MLDeS opened this issue · 4 comments

MLDeS commented

Thanks for the nice work! I have a question regarding model training reported in the paper. Its says

With only ImageNet-1K pretraining,
our UniFormer achieves 82.9%/84.8% top-1 accuracy on Kinetics-400/Kinetics600,

My question is the models are video models with n frames as input, whereas ImageNet is an image data with single inputs. So, my question is which part has ImageNet pretrained weights?

All the parts have ImageNet-pretraining. For convolution, if the temporal dimension is larger than 1, we will copy and average the convolution weights. For self-attention, we copy the same weights.

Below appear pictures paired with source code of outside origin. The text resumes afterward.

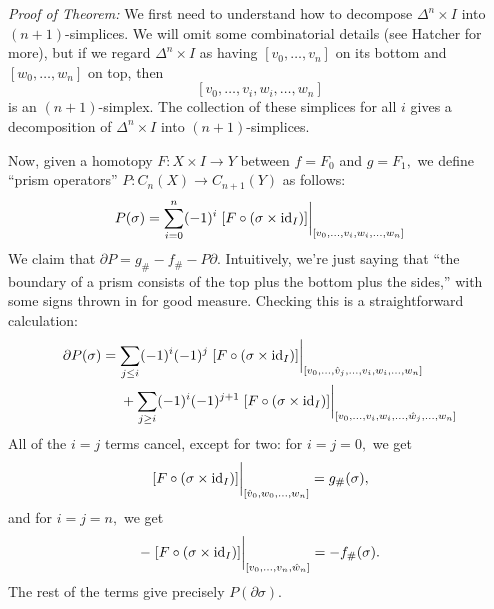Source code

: \documentclass{article}
\begin{document}
\emph{Proof of Theorem:} We first need to understand how to decompose $\Delta^n \times I$ into $(n+1)$-simplices. We will omit some combinatorial details (see Hatcher for more), but if we regard $\Delta^n \times I$ as having $[v_0, \dots, v_n]$ on its bottom and $[w_0, \dots, w_n]$ on top, then%
\noindent\noindent\[%
[v_0, \dots, v_i, w_i, \dots, w_n]
\]%
\noindent{}is an $(n+1)$-simplex. The collection of these simplices for all $i$ gives a decomposition of $\Delta^n \times I$ into $(n+1)$-simplices.

Now, given a homotopy $F: X \times I \to Y$ between $f = F_0$ and $g = F_1,$ we define \textquotedblleft{}prism operators\textquotedblright{} $P: C_n(X) \to C_{n+1}(Y)$ as follows:%
\noindent\noindent\[%
P(\sigma) = \sum_{i=0}^n (-1)^i \eval{\qty[F \circ (\sigma \times \id_I)]}_{[v_0, \dots, v_i, w_i, \dots, w_n]}
\]%
\noindent{}We claim that $\partial P = g_\# - f_\# - P\partial.$ Intuitively, we're just saying that \textquotedblleft{}the boundary of a prism consists of the top plus the bottom plus the sides,\textquotedblright{} with some signs thrown in for good measure. Checking this is a straightforward calculation:
\noindent\noindent\[%
\begin{aligned}
\partial P(\sigma) &= \sum_{j \le i} (-1)^i (-1)^j
\eval{[F \circ (\sigma \times \id_I)]}_{
  [v_0, \dots, \hat{v}_j, \dots, v_i, w_i, \dots, w_n]} \\
&\phantom{{}={}} + \sum_{j \ge i} (-1)^i (-1)^{j+1}
\eval{[F \circ (\sigma \times \id_I)]}_{
  [v_0, \dots, v_i, w_i, \dots, \hat{w}_j, \dots, w_n]}
\end{aligned}
\]%
\noindent{}All of the $i=j$ terms cancel, except for two: for $i=j=0,$ we get
\noindent\noindent\[%
\eval{[F \circ (\sigma \times \id_I)]}_{
  [\hat{v}_0, w_0, \dots, w_n]} = g_\#(\sigma),
\]%
\noindent{}and for $i=j=n,$ we get
\noindent\noindent\[%
-\eval{[F \circ (\sigma \times \id_I)]}_{
  [v_0, \dots, v_n, \hat{w}_n]} = -f_\#(\sigma).
\]%
\noindent{}The rest of the terms give precisely $P(\partial\sigma).$
\end{document}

Please check the code

def inflate_weight(self, weight_2d, time_dim, center=False):
if center:
weight_3d = torch.zeros(*weight_2d.shape)
weight_3d = weight_3d.unsqueeze(2).repeat(1, 1, time_dim, 1, 1)
middle_idx = time_dim // 2
weight_3d[:, :, middle_idx, :, :] = weight_2d
else:
weight_3d = weight_2d.unsqueeze(2).repeat(1, 1, time_dim, 1, 1)
weight_3d = weight_3d / time_dim
return weight_3d
def get_pretrained_model(self, cfg):
if cfg.UNIFORMER.PRETRAIN_NAME:
checkpoint = torch.load(model_path[cfg.UNIFORMER.PRETRAIN_NAME], map_location='cpu')
if 'model' in checkpoint:
checkpoint = checkpoint['model']
elif 'model_state' in checkpoint:
checkpoint = checkpoint['model_state']
state_dict_3d = self.state_dict()
for k in checkpoint.keys():
if checkpoint[k].shape != state_dict_3d[k].shape:
if len(state_dict_3d[k].shape) <= 2:
logger.info(f'Ignore: {k}')
continue
logger.info(f'Inflate: {k}, {checkpoint[k].shape} => {state_dict_3d[k].shape}')
time_dim = state_dict_3d[k].shape[2]
checkpoint[k] = self.inflate_weight(checkpoint[k], time_dim)
if self.num_classes != checkpoint['head.weight'].shape[0]:
del checkpoint['head.weight']
del checkpoint['head.bias']
return checkpoint
else:
return None

MLDeS commented

Thanks a lot for the quick response, the pointer to the code helps a lot! Just two follow-up questions.

  1. I understand the imagenet pertaining is done on the image-based Uniformer architectures and transferred to video uniformer architectures by inflating weights as above, right?
  2. a) Is there a table showing a comparison between imagenet pertaining vs not? b) I see that Table 17 in the paper presents some results showing inflating the weights to 3D performs better than 2D. What is the basis of this comparison? Because if it is a video model, the 3D inflation was always done right ? Whether centered around the middle slice or equally averaged across the time dimension. So what is the 2D comparison here?

Thanks a lot again for your time to answer the questions!

For convolution inflation, I suggest you read paper I3D.

As for your other questions:

  1. Yes.
  2. a) Without ImageNet pretraining, the convergence will be much slower, which is a common strategy in video training. b) 2D means we do not inflate the convolution, and merge the temporal dimension with the batch dimension. But for attention, we use spatiotemporal attention.
MLDeS commented

Thanks a lot for the answers!